Shift Lens

Shift Lens disabled (left) and enabled (right) to allow capturing the entire building while keeping the camera level, thus creating parallel vertical lines

In the case of architectural renders, a three-point perspective is not always desired as it makes the building look like it's falling away from the viewer. To create a two-point perspective (where the verticals are parallel) you have to keep the camera level to the horizon but this might begin to cut off the top of the building while having too much of the ground in the image. You could move the camera further away from the building to capture it all and then crop the image to retain the relevant parts, but this is not always possible as other buildings might get in the way.

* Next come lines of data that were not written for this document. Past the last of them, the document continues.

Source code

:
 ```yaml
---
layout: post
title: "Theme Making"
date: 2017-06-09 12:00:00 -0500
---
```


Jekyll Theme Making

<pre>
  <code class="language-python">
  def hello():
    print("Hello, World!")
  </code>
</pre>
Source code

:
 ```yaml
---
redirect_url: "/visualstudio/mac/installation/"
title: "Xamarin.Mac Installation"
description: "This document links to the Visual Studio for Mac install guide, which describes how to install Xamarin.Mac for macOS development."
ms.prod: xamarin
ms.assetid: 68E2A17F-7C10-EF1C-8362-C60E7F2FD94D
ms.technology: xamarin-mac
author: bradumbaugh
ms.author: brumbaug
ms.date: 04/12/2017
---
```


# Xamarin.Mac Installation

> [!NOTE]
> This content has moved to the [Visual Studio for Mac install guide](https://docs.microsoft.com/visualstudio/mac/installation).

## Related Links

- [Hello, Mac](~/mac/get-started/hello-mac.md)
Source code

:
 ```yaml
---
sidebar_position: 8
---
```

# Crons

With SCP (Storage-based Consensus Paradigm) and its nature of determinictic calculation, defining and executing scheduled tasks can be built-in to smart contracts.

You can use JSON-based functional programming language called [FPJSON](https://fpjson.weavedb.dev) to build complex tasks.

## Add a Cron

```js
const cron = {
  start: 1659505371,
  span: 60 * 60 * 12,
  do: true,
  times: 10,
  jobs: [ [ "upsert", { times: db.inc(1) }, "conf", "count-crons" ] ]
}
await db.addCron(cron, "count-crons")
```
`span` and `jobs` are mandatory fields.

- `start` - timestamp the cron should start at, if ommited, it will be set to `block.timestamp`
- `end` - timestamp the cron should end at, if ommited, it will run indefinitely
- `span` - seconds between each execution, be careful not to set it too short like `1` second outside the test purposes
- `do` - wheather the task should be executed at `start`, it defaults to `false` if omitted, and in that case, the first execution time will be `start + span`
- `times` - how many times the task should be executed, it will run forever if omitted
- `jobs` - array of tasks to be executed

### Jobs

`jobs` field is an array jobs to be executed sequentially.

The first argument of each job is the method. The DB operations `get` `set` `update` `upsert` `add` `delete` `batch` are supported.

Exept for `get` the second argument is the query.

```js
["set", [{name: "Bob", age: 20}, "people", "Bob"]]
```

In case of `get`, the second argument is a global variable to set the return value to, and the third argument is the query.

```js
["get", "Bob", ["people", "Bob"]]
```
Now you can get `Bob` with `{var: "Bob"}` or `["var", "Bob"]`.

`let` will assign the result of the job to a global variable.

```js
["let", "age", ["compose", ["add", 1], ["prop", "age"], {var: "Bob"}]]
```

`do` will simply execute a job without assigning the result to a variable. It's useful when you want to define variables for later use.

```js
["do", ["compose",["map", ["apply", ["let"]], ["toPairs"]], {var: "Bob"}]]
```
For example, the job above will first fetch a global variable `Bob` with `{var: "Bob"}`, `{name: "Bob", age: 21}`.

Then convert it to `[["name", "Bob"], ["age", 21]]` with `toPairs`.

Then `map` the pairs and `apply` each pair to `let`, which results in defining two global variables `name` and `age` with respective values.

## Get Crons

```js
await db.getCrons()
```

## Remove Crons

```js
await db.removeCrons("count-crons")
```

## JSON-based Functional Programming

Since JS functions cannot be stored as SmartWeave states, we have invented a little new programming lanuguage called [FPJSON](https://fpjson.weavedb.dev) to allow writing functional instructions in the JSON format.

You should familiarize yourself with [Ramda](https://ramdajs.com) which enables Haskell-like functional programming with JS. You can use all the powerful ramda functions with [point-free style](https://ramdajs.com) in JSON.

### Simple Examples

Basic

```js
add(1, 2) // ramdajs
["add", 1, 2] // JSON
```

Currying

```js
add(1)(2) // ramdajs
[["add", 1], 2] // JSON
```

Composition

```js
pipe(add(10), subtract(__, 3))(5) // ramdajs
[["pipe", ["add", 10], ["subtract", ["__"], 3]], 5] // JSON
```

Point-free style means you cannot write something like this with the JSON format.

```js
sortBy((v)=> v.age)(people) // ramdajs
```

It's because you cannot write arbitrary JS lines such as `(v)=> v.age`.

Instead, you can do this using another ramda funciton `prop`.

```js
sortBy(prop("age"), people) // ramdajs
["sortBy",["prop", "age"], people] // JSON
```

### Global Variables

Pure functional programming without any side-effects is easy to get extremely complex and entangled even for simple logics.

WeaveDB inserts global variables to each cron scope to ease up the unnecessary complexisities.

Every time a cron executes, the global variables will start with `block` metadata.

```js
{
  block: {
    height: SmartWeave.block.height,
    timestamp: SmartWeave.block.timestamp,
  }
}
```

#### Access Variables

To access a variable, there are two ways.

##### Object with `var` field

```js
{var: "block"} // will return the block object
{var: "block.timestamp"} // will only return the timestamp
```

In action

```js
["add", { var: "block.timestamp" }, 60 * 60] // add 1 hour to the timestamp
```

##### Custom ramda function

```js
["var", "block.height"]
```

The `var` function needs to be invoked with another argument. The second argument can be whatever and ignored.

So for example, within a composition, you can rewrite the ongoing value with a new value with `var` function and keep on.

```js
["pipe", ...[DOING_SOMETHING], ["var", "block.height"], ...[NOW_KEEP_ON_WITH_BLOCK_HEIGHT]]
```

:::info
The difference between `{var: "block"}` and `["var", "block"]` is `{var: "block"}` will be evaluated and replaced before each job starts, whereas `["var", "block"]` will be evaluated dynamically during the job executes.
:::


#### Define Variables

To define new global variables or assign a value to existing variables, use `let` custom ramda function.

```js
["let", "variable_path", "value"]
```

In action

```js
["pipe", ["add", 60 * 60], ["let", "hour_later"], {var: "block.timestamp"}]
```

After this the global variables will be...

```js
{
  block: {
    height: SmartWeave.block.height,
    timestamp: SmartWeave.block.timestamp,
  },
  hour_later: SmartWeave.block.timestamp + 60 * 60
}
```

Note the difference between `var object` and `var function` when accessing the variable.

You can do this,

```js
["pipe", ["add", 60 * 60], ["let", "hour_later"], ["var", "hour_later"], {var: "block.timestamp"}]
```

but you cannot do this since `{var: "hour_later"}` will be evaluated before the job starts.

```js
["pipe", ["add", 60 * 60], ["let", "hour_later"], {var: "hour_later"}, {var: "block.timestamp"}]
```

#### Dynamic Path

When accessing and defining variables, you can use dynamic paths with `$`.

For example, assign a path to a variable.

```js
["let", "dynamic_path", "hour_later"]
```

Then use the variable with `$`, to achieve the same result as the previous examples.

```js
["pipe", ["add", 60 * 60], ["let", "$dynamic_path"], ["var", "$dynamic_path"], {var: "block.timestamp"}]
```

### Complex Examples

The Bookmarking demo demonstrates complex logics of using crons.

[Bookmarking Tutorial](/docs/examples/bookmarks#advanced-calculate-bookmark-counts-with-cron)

To solve this, a so-called Shift Lens is used in the real world where the front of the lens can move up/down/left/right independent of the film back. This allows you to keep the camera closer to the building while capturing the entire building.  The Shift Lens feature performs exactly this task and the Offset parameter controls the amount of lens offset.

To make a two-point perspective render you have to maintain the camera level to the horizon. You do this by making sure that the camera and the camera target are at the same height. In Maxwell Studio and many 3D applications, the Y axis is considered the "up" axis so this parameter needs to be the same for both camera and camera target. In other applications, it could be the Z axis that's considered the up axis.

Camera and camera target at the same height (Y axis)

After you have leveled the camera, you should navigate the camera in the viewport only by panning (Alt+MMB) to avoid rotating it up/down and thus creating a three-point perspective again. Once you have the view you want, use the Shift Lens parameters to move the frame up/down/left/right. It acts like percentage of the size of your image, so a 100% shift in the Y axis will offset the image up exactly the height of the image.